━━ Data records ━━

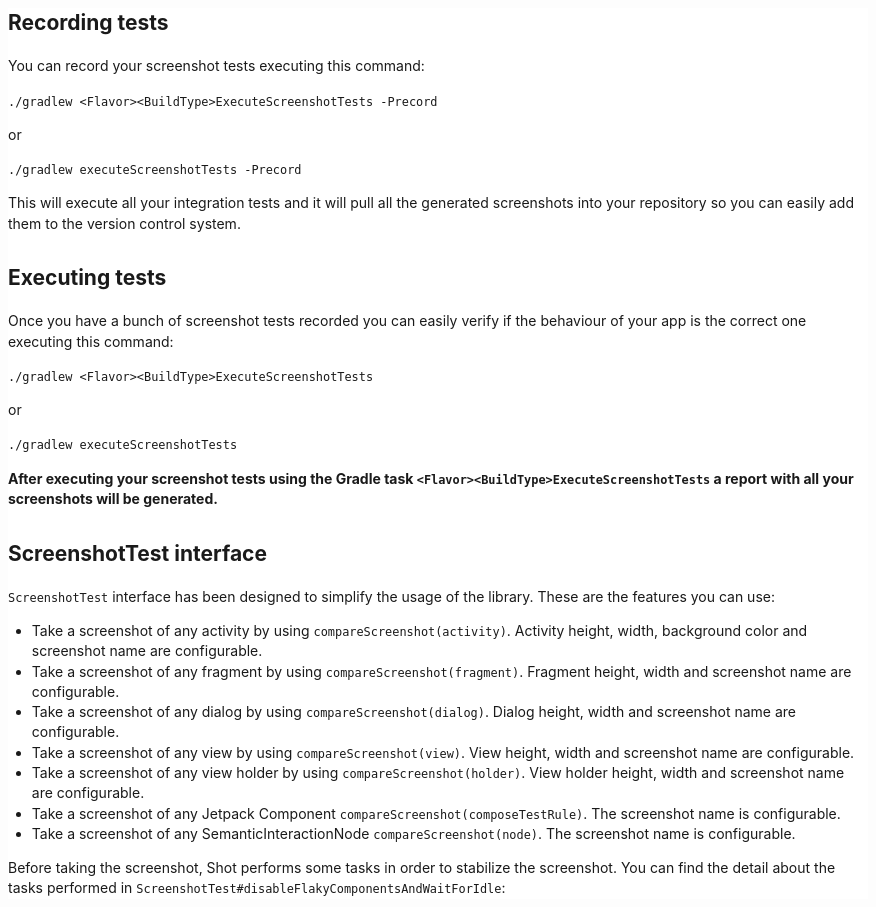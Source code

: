 ## Recording tests

You can record your screenshot tests executing this command:

```shell
./gradlew <Flavor><BuildType>ExecuteScreenshotTests -Precord
```

or

```shell
./gradlew executeScreenshotTests -Precord
```

This will execute all your integration tests and it will pull all the generated screenshots into your repository so you can easily add them to the version control system.

## Executing tests

Once you have a bunch of screenshot tests recorded you can easily verify if the behaviour of your app is the correct one executing this command:

```shell
./gradlew <Flavor><BuildType>ExecuteScreenshotTests
```

or

```shell
./gradlew executeScreenshotTests
```

**After executing your screenshot tests using the Gradle task ``<Flavor><BuildType>ExecuteScreenshotTests`` a report with all your screenshots will be generated.**

[karumilogo]: https://cloud.githubusercontent.com/assets/858090/11626547/e5a1dc66-9ce3-11e5-908d-537e07e82090.png

## ScreenshotTest interface

``ScreenshotTest`` interface has been designed to simplify the usage of the library. These are the features you can use:

* Take a screenshot of any activity by using ``compareScreenshot(activity)``. Activity height, width, background color and screenshot name are configurable.
* Take a screenshot of any fragment by using ``compareScreenshot(fragment)``. Fragment height, width and screenshot name are configurable.
* Take a screenshot of any dialog by using ``compareScreenshot(dialog)``. Dialog height, width and screenshot name are configurable.
* Take a screenshot of any view by using ``compareScreenshot(view)``. View height, width and screenshot name are configurable.
* Take a screenshot of any view holder by using ``compareScreenshot(holder)``. View holder height, width and screenshot name are configurable.
* Take a screenshot of any Jetpack Component  ``compareScreenshot(composeTestRule)``. The screenshot name is configurable.
* Take a screenshot of any SemanticInteractionNode  ``compareScreenshot(node)``. The screenshot name is configurable.

Before taking the screenshot, Shot performs some tasks in order to stabilize the screenshot. You can find the detail about the tasks performed in ``ScreenshotTest#disableFlakyComponentsAndWaitForIdle``:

━━━

■ **Task item**: From the entries above, output every line exactly and omit any image.

■ **Task result**:
Source code

: ## Recording tests

You can record your screenshot tests executing this command:

```shell
./gradlew <Flavor><BuildType>ExecuteScreenshotTests -Precord
```

or

```shell
./gradlew executeScreenshotTests -Precord
```

This will execute all your integration tests and it will pull all the generated screenshots into your repository so you can easily add them to the version control system.

## Executing tests

Once you have a bunch of screenshot tests recorded you can easily verify if the behaviour of your app is the correct one executing this command:

```shell
./gradlew <Flavor><BuildType>ExecuteScreenshotTests
```

or

```shell
./gradlew executeScreenshotTests
```

**After executing your screenshot tests using the Gradle task ``<Flavor><BuildType>ExecuteScreenshotTests`` a report with all your screenshots will be generated.**

[karumilogo]: https://cloud.githubusercontent.com/assets/858090/11626547/e5a1dc66-9ce3-11e5-908d-537e07e82090.png

## ScreenshotTest interface

``ScreenshotTest`` interface has been designed to simplify the usage of the library. These are the features you can use:

* Take a screenshot of any activity by using ``compareScreenshot(activity)``. Activity height, width, background color and screenshot name are configurable.
* Take a screenshot of any fragment by using ``compareScreenshot(fragment)``. Fragment height, width and screenshot name are configurable.
* Take a screenshot of any dialog by using ``compareScreenshot(dialog)``. Dialog height, width and screenshot name are configurable.
* Take a screenshot of any view by using ``compareScreenshot(view)``. View height, width and screenshot name are configurable.
* Take a screenshot of any view holder by using ``compareScreenshot(holder)``. View holder height, width and screenshot name are configurable.
* Take a screenshot of any Jetpack Component  ``compareScreenshot(composeTestRule)``. The screenshot name is configurable.
* Take a screenshot of any SemanticInteractionNode  ``compareScreenshot(node)``. The screenshot name is configurable.

Before taking the screenshot, Shot performs some tasks in order to stabilize the screenshot. You can find the detail about the tasks performed in ``ScreenshotTest#disableFlakyComponentsAndWaitForIdle``:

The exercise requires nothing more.